The Companies Act 71 of 2008 sets out the timeframes to formulate a business rescue plan and the format in which it must be presented after you have accepted an appointment as a business rescue practitioner and have met with the distressed business’ affected persons. The success or failure of the rescue will depend on the work undertaken and the proposals contained in the plan.
Assuming that you have followed the processes laid out in my previous articles on accepting1 and commencing2 work as a business rescue practitioner (BRP), you will by now −
- Have gathered detailed financial information regarding the distressed business
- Reviewed the systems in place to run and measure the business
- Have systems in place to manage the business processes
- Have satisfied yourself that there is a reasonable prospect of saving the business
- Met with all the affected persons, who have proved any claims they may have
You now need to focus on the critical work of devising a business rescue plan.
Statutory requirements
The Companies Act sets out detailed minimum requirements both in terms of timing and content of the plan, as set out in Chapter 6, Business rescue and compromise with creditors, Part D, Development and approval of business rescue plan.
Section 150(2) highlights the fact that the plan must provide information at a level of completeness which will allow the affected persons to undertake a sufficient analysis of the distressed company’s financial position in order to decide on whether or not to accept or reject the plan. The wording of this clause leaves no uncertainty as to the importance and depth of the professional skill which must be applied in developing the plan.
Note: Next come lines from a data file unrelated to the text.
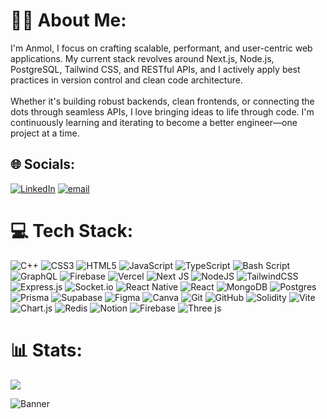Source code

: 
# 🧑‍💻 About Me:
I'm Anmol, I focus on crafting scalable, performant, and user-centric web applications. My current stack revolves around Next.js, Node.js, PostgreSQL, Tailwind CSS, and RESTful APIs, and I actively apply best practices in version control and clean code architecture.<br><br>Whether it's building robust backends, clean frontends, or connecting the dots through seamless APIs, I love bringing ideas to life through code. I'm continuously learning and iterating to become a better engineer—one project at a time.


## 🌐 Socials:
[![LinkedIn](https://img.shields.io/badge/LinkedIn-%230077B5.svg?logo=linkedin&logoColor=white)](https://linkedin.com/in/https://www.linkedin.com/in/anmol-mahobiya) [![email](https://img.shields.io/badge/Email-D14836?logo=gmail&logoColor=white)](mailto:anmolmahobiya092@gmail.com) 

# 💻 Tech Stack:
![C++](https://img.shields.io/badge/c++-%2300599C.svg?style=flat&logo=c%2B%2B&logoColor=white) ![CSS3](https://img.shields.io/badge/css3-%231572B6.svg?style=flat&logo=css3&logoColor=white) ![HTML5](https://img.shields.io/badge/html5-%23E34F26.svg?style=flat&logo=html5&logoColor=white) ![JavaScript](https://img.shields.io/badge/javascript-%23323330.svg?style=flat&logo=javascript&logoColor=%23F7DF1E) ![TypeScript](https://img.shields.io/badge/typescript-%23007ACC.svg?style=flat&logo=typescript&logoColor=white) ![Bash Script](https://img.shields.io/badge/bash_script-%23121011.svg?style=flat&logo=gnu-bash&logoColor=white) ![GraphQL](https://img.shields.io/badge/-GraphQL-E10098?style=flat&logo=graphql&logoColor=white) ![Firebase](https://img.shields.io/badge/firebase-%23039BE5.svg?style=flat&logo=firebase) ![Vercel](https://img.shields.io/badge/vercel-%23000000.svg?style=flat&logo=vercel&logoColor=white) ![Next JS](https://img.shields.io/badge/Next-black?style=flat&logo=next.js&logoColor=white) ![NodeJS](https://img.shields.io/badge/node.js-6DA55F?style=flat&logo=node.js&logoColor=white) ![TailwindCSS](https://img.shields.io/badge/tailwindcss-%2338B2AC.svg?style=flat&logo=tailwind-css&logoColor=white) ![Express.js](https://img.shields.io/badge/express.js-%23404d59.svg?style=flat&logo=express&logoColor=%2361DAFB) ![Socket.io](https://img.shields.io/badge/Socket.io-black?style=flat&logo=socket.io&badgeColor=010101) ![React Native](https://img.shields.io/badge/react_native-%2320232a.svg?style=flat&logo=react&logoColor=%2361DAFB) ![React](https://img.shields.io/badge/react-%2320232a.svg?style=flat&logo=react&logoColor=%2361DAFB) ![MongoDB](https://img.shields.io/badge/MongoDB-%234ea94b.svg?style=flat&logo=mongodb&logoColor=white) ![Postgres](https://img.shields.io/badge/postgres-%23316192.svg?style=flat&logo=postgresql&logoColor=white) ![Prisma](https://img.shields.io/badge/Prisma-3982CE?style=flat&logo=Prisma&logoColor=white) ![Supabase](https://img.shields.io/badge/Supabase-3ECF8E?style=flat&logo=supabase&logoColor=white) ![Figma](https://img.shields.io/badge/figma-%23F24E1E.svg?style=flat&logo=figma&logoColor=white) ![Canva](https://img.shields.io/badge/Canva-%2300C4CC.svg?style=flat&logo=Canva&logoColor=white) ![Git](https://img.shields.io/badge/git-%23F05033.svg?style=flat&logo=git&logoColor=white) ![GitHub](https://img.shields.io/badge/github-%23121011.svg?style=flat&logo=github&logoColor=white) ![Solidity](https://img.shields.io/badge/Solidity-%23363636.svg?style=flat&logo=solidity&logoColor=white) ![Vite](https://img.shields.io/badge/vite-%23646CFF.svg?style=flat&logo=vite&logoColor=white) ![Chart.js](https://img.shields.io/badge/chart.js-F5788D.svg?style=flat&logo=chart.js&logoColor=white) ![Redis](https://img.shields.io/badge/redis-%23DD0031.svg?style=flat&logo=redis&logoColor=white) ![Notion](https://img.shields.io/badge/Notion-%23000000.svg?style=flat&logo=notion&logoColor=white) ![Firebase](https://img.shields.io/badge/firebase-a08021?style=flat&logo=firebase&logoColor=ffcd34) ![Three js](https://img.shields.io/badge/threejs-black?style=flat&logo=three.js&logoColor=white)
# 📊 Stats:
![](https://github-readme-stats.vercel.app/api/top-langs/?username=AnmoL-09&theme=merko&hide_border=true&include_all_commits=false&count_private=true&layout=compact)

![Banner](https://drive.google.com/uc?export=view&id=1Xje_z_L2fiQMpphqlwmHoFcmLMES3RkK)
Section 150(2) then goes on to require that the plan is divided into three parts, namely background, proposals, and the assumptions and conditions underpinning the proposals. In Section 150(3) allowance is made for the presentation of alternative scenarios based on varying stated assumptions.
The section concludes by requiring that the practitioner provides a certificate (the detail we will discuss later) in respect of the information and projections provided and that the business rescue plan must be published within 25 business days of appointment.
Developing the plan
Effectively the Act allows 15 business days from the date of the first meetings of affected persons for the BRP to research, collate and publish the plan. These timelines are extremely tight, and for this reason the Act does contemplate an extension being granted for the publishing date either by the court, on application, or by a majority of the creditors’ voting interests.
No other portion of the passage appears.